◆ Exercise directions ◆
Exclude the pictures; give every entry again exactly as written.

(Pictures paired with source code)
──────

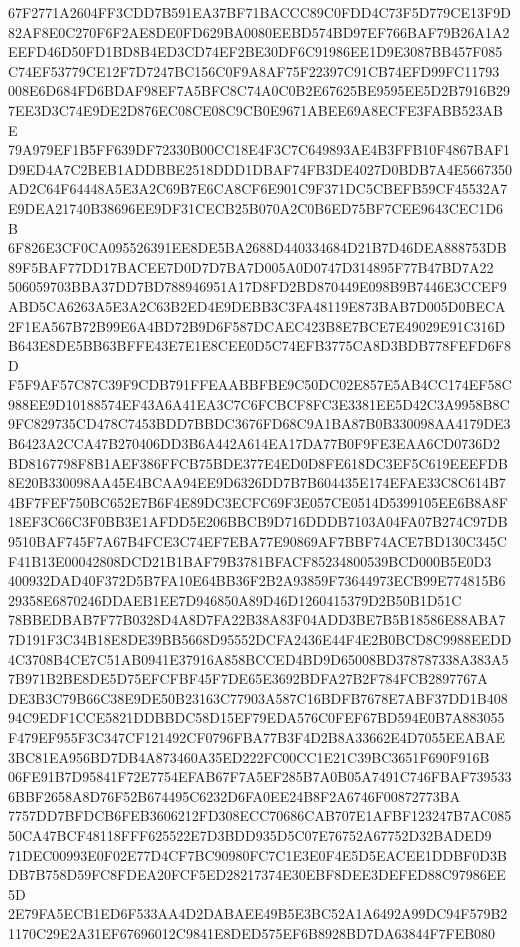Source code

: \documentclass[UTF8,fontset=fandol,zihao=-4,a4paper]{ctexart}
\begin{document}
{{67F2771A2604FF3CDD7B591EA37BF71BACCC89C0FDD4C73F5D779CE13F9D82AF8E0C270F6F2AE8DE0FD629BA0080EEBD574BD97EF766BAF79B26A1A2
EEFD46D50FD1BD8B4ED3CD74EF2BE30DF6C91986EE1D9E3087BB457F085C74EF53779CE12F7D7247BC156C0F9A8AF75F22397C91CB74EFD99FC11793
008E6D684FD6BDAF98EF7A5BFC8C74A0C0B2E67625BE9595EE5D2B7916B297EE3D3C74E9DE2D876EC08CE08C9CB0E9671ABEE69A8ECFE3FABB523ABE
79A979EF1B5FF639DF72330B00CC18E4F3C7C649893AE4B3FFB10F4867BAF1D9ED4A7C2BEB1ADDBBE2518DDD1DBAF74FB3DE4027D0BDB7A4E5667350
AD2C64F64448A5E3A2C69B7E6CA8CF6E901C9F371DC5CBEFB59CF45532A7E9DEA21740B38696EE9DF31CECB25B070A2C0B6ED75BF7CEE9643CEC1D6B
6F826E3CF0CA095526391EE8DE5BA2688D440334684D21B7D46DEA888753DB89F5BAF77DD17BACEE7D0D7D7BA7D005A0D0747D314895F77B47BD7A22
506059703BBA37DD7BD788946951A17D8FD2BD870449E098B9B7446E3CCEF9ABD5CA6263A5E3A2C63B2ED4E9DEBB3C3FA48119E873BAB7D005D0BECA
2F1EA567B72B99E6A4BD72B9D6F587DCAEC423B8E7BCE7E49029E91C316DB643E8DE5BB63BFFE43E7E1E8CEE0D5C74EFB3775CA8D3BDB778FEFD6F8D
F5F9AF57C87C39F9CDB791FFEAABBFBE9C50DC02E857E5AB4CC174EF58C988EE9D10188574EF43A6A41EA3C7C6FCBCF8FC3E3381EE5D42C3A9958B8C
9FC829735CD478C7453BDD7BBDC3676FD68C9A1BA87B0B330098AA4179DE3B6423A2CCA47B270406DD3B6A442A614EA17DA77B0F9FE3EAA6CD0736D2
BD8167798F8B1AEF386FFCB75BDE377E4ED0D8FE618DC3EF5C619EEEFDB8E20B330098AA45E4BCAA94EE9D6326DD7B7B604435E174EFAE33C8C614B7
4BF7FEF750BC652E7B6F4E89DC3ECFC69F3E057CE0514D5399105EE6B8A8F18EF3C66C3F0BB3E1AFDD5E206BBCB9D716DDDB7103A04FA07B274C97DB
9510BAF745F7A67B4FCE3C74EF7EBA77E90869AF7BBF74ACE7BD130C345CF41B13E00042808DCD21B1BAF79B3781BFACF85234800539BCD000B5E0D3
400932DAD40F372D5B7FA10E64BB36F2B2A93859F73644973ECB99E774815B629358E6870246DDAEB1EE7D946850A89D46D1260415379D2B50B1D51C
78BBEDBAB7F77B0328D4A8D7FA22B38A83F04ADD3BE7B5B18586E88ABA77D191F3C34B18E8DE39BB5668D95552DCFA2436E44F4E2B0BCD8C9988EEDD
4C3708B4CE7C51AB0941E37916A858BCCED4BD9D65008BD378787338A383A57B971B2BE8DE5D75EFCFBF45F7DE65E3692BDFA27B2F784FCB2897767A
DE3B3C79B66C38E9DE50B23163C77903A587C16BDFB7678E7ABF37DD1B40894C9EDF1CCE5821DDBBDC58D15EF79EDA576C0FEF67BD594E0B7A883055
F479EF955F3C347CF121492CF0796FBA77B3F4D2B8A33662E4D7055EEABAE3BC81EA956BD7DB4A873460A35ED222FC00CC1E21C39BC3651F690F916B
06FE91B7D95841F72E7754EFAB67F7A5EF285B7A0B05A7491C746FBAF7395336BBF2658A8D76F52B674495C6232D6FA0EE24B8F2A6746F00872773BA
7757DD7BFDCB6FEB3606212FD308ECC70686CAB707E1AFBF123247B7AC08550CA47BCF48118FFF625522E7D3BDD935D5C07E76752A67752D32BADED9
71DEC00993E0F02E77D4CF7BC90980FC7C1E3E0F4E5D5EACEE1DDBF0D3BDB7B758D59FC8FDEA20FCF5ED28217374E30EBF8DEE3DEFED88C97986EE5D
2E79FA5ECB1ED6F533AA4D2DABAEE49B5E3BC52A1A6492A99DC94F579B21170C29E2A31EF67696012C9841E8DED575EF6B8928BD7DA63844F7FEB080
}}
\end{document}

──────

◆ Exercise response ◆
Source code

: \documentclass[UTF8,fontset=fandol,zihao=-4,a4paper]{ctexart}
\begin{document}
{{67F2771A2604FF3CDD7B591EA37BF71BACCC89C0FDD4C73F5D779CE13F9D82AF8E0C270F6F2AE8DE0FD629BA0080EEBD574BD97EF766BAF79B26A1A2
EEFD46D50FD1BD8B4ED3CD74EF2BE30DF6C91986EE1D9E3087BB457F085C74EF53779CE12F7D7247BC156C0F9A8AF75F22397C91CB74EFD99FC11793
008E6D684FD6BDAF98EF7A5BFC8C74A0C0B2E67625BE9595EE5D2B7916B297EE3D3C74E9DE2D876EC08CE08C9CB0E9671ABEE69A8ECFE3FABB523ABE
79A979EF1B5FF639DF72330B00CC18E4F3C7C649893AE4B3FFB10F4867BAF1D9ED4A7C2BEB1ADDBBE2518DDD1DBAF74FB3DE4027D0BDB7A4E5667350
AD2C64F64448A5E3A2C69B7E6CA8CF6E901C9F371DC5CBEFB59CF45532A7E9DEA21740B38696EE9DF31CECB25B070A2C0B6ED75BF7CEE9643CEC1D6B
6F826E3CF0CA095526391EE8DE5BA2688D440334684D21B7D46DEA888753DB89F5BAF77DD17BACEE7D0D7D7BA7D005A0D0747D314895F77B47BD7A22
506059703BBA37DD7BD788946951A17D8FD2BD870449E098B9B7446E3CCEF9ABD5CA6263A5E3A2C63B2ED4E9DEBB3C3FA48119E873BAB7D005D0BECA
2F1EA567B72B99E6A4BD72B9D6F587DCAEC423B8E7BCE7E49029E91C316DB643E8DE5BB63BFFE43E7E1E8CEE0D5C74EFB3775CA8D3BDB778FEFD6F8D
F5F9AF57C87C39F9CDB791FFEAABBFBE9C50DC02E857E5AB4CC174EF58C988EE9D10188574EF43A6A41EA3C7C6FCBCF8FC3E3381EE5D42C3A9958B8C
9FC829735CD478C7453BDD7BBDC3676FD68C9A1BA87B0B330098AA4179DE3B6423A2CCA47B270406DD3B6A442A614EA17DA77B0F9FE3EAA6CD0736D2
BD8167798F8B1AEF386FFCB75BDE377E4ED0D8FE618DC3EF5C619EEEFDB8E20B330098AA45E4BCAA94EE9D6326DD7B7B604435E174EFAE33C8C614B7
4BF7FEF750BC652E7B6F4E89DC3ECFC69F3E057CE0514D5399105EE6B8A8F18EF3C66C3F0BB3E1AFDD5E206BBCB9D716DDDB7103A04FA07B274C97DB
9510BAF745F7A67B4FCE3C74EF7EBA77E90869AF7BBF74ACE7BD130C345CF41B13E00042808DCD21B1BAF79B3781BFACF85234800539BCD000B5E0D3
400932DAD40F372D5B7FA10E64BB36F2B2A93859F73644973ECB99E774815B629358E6870246DDAEB1EE7D946850A89D46D1260415379D2B50B1D51C
78BBEDBAB7F77B0328D4A8D7FA22B38A83F04ADD3BE7B5B18586E88ABA77D191F3C34B18E8DE39BB5668D95552DCFA2436E44F4E2B0BCD8C9988EEDD
4C3708B4CE7C51AB0941E37916A858BCCED4BD9D65008BD378787338A383A57B971B2BE8DE5D75EFCFBF45F7DE65E3692BDFA27B2F784FCB2897767A
DE3B3C79B66C38E9DE50B23163C77903A587C16BDFB7678E7ABF37DD1B40894C9EDF1CCE5821DDBBDC58D15EF79EDA576C0FEF67BD594E0B7A883055
F479EF955F3C347CF121492CF0796FBA77B3F4D2B8A33662E4D7055EEABAE3BC81EA956BD7DB4A873460A35ED222FC00CC1E21C39BC3651F690F916B
06FE91B7D95841F72E7754EFAB67F7A5EF285B7A0B05A7491C746FBAF7395336BBF2658A8D76F52B674495C6232D6FA0EE24B8F2A6746F00872773BA
7757DD7BFDCB6FEB3606212FD308ECC70686CAB707E1AFBF123247B7AC08550CA47BCF48118FFF625522E7D3BDD935D5C07E76752A67752D32BADED9
71DEC00993E0F02E77D4CF7BC90980FC7C1E3E0F4E5D5EACEE1DDBF0D3BDB7B758D59FC8FDEA20FCF5ED28217374E30EBF8DEE3DEFED88C97986EE5D
2E79FA5ECB1ED6F533AA4D2DABAEE49B5E3BC52A1A6492A99DC94F579B21170C29E2A31EF67696012C9841E8DED575EF6B8928BD7DA63844F7FEB080
}}
\end{document}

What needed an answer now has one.